• [What you have to do]:
Produce as output only the lines below starting at the line with "<span>초기 화면</span>" and continuing through the line with "<li>종료 버튼: Button", each one exactly as written.

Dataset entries
-------------------------

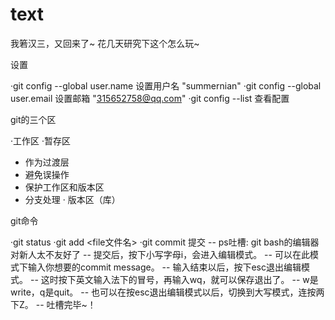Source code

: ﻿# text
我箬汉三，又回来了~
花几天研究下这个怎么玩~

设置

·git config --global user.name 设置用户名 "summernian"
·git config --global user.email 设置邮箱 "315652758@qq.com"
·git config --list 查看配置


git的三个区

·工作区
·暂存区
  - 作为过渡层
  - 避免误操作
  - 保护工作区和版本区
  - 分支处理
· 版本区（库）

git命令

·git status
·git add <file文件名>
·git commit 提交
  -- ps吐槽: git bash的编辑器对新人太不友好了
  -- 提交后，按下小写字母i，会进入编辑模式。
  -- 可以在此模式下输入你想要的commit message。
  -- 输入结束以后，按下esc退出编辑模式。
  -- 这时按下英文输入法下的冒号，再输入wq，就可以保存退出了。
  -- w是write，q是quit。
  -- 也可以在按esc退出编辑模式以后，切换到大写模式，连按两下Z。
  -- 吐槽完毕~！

-------------------------

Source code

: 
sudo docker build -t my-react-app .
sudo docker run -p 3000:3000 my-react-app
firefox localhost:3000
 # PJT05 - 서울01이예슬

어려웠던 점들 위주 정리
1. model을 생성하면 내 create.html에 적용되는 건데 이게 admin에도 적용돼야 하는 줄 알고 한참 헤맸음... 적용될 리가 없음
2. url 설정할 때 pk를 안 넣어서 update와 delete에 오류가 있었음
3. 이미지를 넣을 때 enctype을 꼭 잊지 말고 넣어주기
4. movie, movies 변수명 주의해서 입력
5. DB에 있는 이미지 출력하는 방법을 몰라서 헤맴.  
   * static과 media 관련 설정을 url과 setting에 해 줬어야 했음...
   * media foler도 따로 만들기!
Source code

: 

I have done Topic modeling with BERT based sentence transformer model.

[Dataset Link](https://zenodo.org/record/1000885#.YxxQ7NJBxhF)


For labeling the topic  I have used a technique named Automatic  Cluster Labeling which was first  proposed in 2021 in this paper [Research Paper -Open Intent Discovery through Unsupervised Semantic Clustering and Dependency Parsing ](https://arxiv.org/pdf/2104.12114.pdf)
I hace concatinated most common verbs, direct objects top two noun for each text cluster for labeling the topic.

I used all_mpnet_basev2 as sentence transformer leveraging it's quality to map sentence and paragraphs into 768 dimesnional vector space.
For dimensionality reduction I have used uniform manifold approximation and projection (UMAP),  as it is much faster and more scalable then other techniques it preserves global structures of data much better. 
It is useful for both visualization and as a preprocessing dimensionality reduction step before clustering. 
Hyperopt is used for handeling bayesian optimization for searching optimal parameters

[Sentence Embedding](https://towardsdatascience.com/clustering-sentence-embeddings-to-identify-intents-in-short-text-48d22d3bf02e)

-------------------------

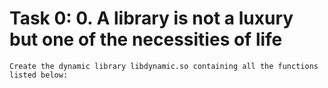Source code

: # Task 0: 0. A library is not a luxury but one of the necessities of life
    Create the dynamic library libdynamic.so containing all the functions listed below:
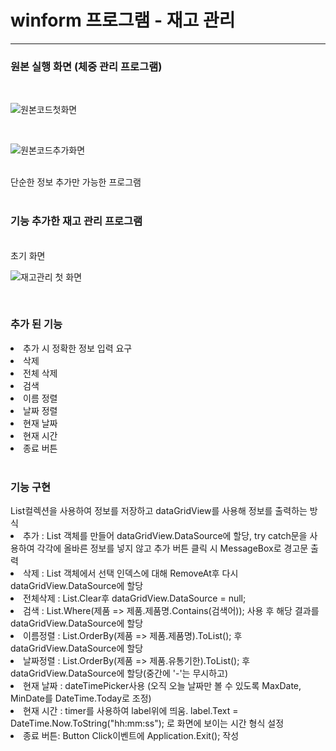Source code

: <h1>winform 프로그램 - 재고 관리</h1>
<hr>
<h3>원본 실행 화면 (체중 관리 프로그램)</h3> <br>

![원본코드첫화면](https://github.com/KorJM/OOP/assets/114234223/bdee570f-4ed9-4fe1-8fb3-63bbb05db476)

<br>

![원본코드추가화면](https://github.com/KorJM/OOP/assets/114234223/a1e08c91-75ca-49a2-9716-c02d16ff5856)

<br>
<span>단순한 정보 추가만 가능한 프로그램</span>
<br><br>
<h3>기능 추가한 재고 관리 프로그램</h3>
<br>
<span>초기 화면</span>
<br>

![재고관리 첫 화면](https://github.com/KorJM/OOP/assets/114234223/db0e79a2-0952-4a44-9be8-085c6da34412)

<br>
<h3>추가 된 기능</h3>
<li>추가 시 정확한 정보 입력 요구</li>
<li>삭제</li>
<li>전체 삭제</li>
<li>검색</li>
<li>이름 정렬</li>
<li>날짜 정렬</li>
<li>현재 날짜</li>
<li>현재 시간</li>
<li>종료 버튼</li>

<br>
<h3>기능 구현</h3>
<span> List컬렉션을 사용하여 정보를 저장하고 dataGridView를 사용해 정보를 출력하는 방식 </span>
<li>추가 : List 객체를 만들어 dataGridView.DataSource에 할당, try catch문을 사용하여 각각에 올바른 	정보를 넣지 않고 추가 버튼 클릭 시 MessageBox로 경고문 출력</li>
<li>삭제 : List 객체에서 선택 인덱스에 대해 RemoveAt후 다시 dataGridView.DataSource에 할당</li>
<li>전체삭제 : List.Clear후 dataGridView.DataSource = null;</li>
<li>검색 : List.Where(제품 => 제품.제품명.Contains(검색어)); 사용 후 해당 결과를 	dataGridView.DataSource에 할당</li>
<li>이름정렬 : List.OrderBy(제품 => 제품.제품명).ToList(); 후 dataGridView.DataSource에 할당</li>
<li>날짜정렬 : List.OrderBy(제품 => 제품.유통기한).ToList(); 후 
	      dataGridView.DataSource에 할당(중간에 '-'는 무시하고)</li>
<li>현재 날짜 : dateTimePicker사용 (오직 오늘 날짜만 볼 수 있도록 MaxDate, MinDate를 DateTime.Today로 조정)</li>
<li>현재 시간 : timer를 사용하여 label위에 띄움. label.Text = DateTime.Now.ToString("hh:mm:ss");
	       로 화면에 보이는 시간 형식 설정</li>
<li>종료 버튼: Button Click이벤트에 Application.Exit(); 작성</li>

-------------------------

• [Answer]:
<span>초기 화면</span>
<br>

![재고관리 첫 화면](https://github.com/KorJM/OOP/assets/114234223/db0e79a2-0952-4a44-9be8-085c6da34412)

<br>
<h3>추가 된 기능</h3>
<li>추가 시 정확한 정보 입력 요구</li>
<li>삭제</li>
<li>전체 삭제</li>
<li>검색</li>
<li>이름 정렬</li>
<li>날짜 정렬</li>
<li>현재 날짜</li>
<li>현재 시간</li>
<li>종료 버튼</li>

<br>
<h3>기능 구현</h3>
<span> List컬렉션을 사용하여 정보를 저장하고 dataGridView를 사용해 정보를 출력하는 방식 </span>
<li>추가 : List 객체를 만들어 dataGridView.DataSource에 할당, try catch문을 사용하여 각각에 올바른 	정보를 넣지 않고 추가 버튼 클릭 시 MessageBox로 경고문 출력</li>
<li>삭제 : List 객체에서 선택 인덱스에 대해 RemoveAt후 다시 dataGridView.DataSource에 할당</li>
<li>전체삭제 : List.Clear후 dataGridView.DataSource = null;</li>
<li>검색 : List.Where(제품 => 제품.제품명.Contains(검색어)); 사용 후 해당 결과를 	dataGridView.DataSource에 할당</li>
<li>이름정렬 : List.OrderBy(제품 => 제품.제품명).ToList(); 후 dataGridView.DataSource에 할당</li>
<li>날짜정렬 : List.OrderBy(제품 => 제품.유통기한).ToList(); 후 
	      dataGridView.DataSource에 할당(중간에 '-'는 무시하고)</li>
<li>현재 날짜 : dateTimePicker사용 (오직 오늘 날짜만 볼 수 있도록 MaxDate, MinDate를 DateTime.Today로 조정)</li>
<li>현재 시간 : timer를 사용하여 label위에 띄움. label.Text = DateTime.Now.ToString("hh:mm:ss");
	       로 화면에 보이는 시간 형식 설정</li>
<li>종료 버튼: Button Click이벤트에 Application.Exit(); 작성</li>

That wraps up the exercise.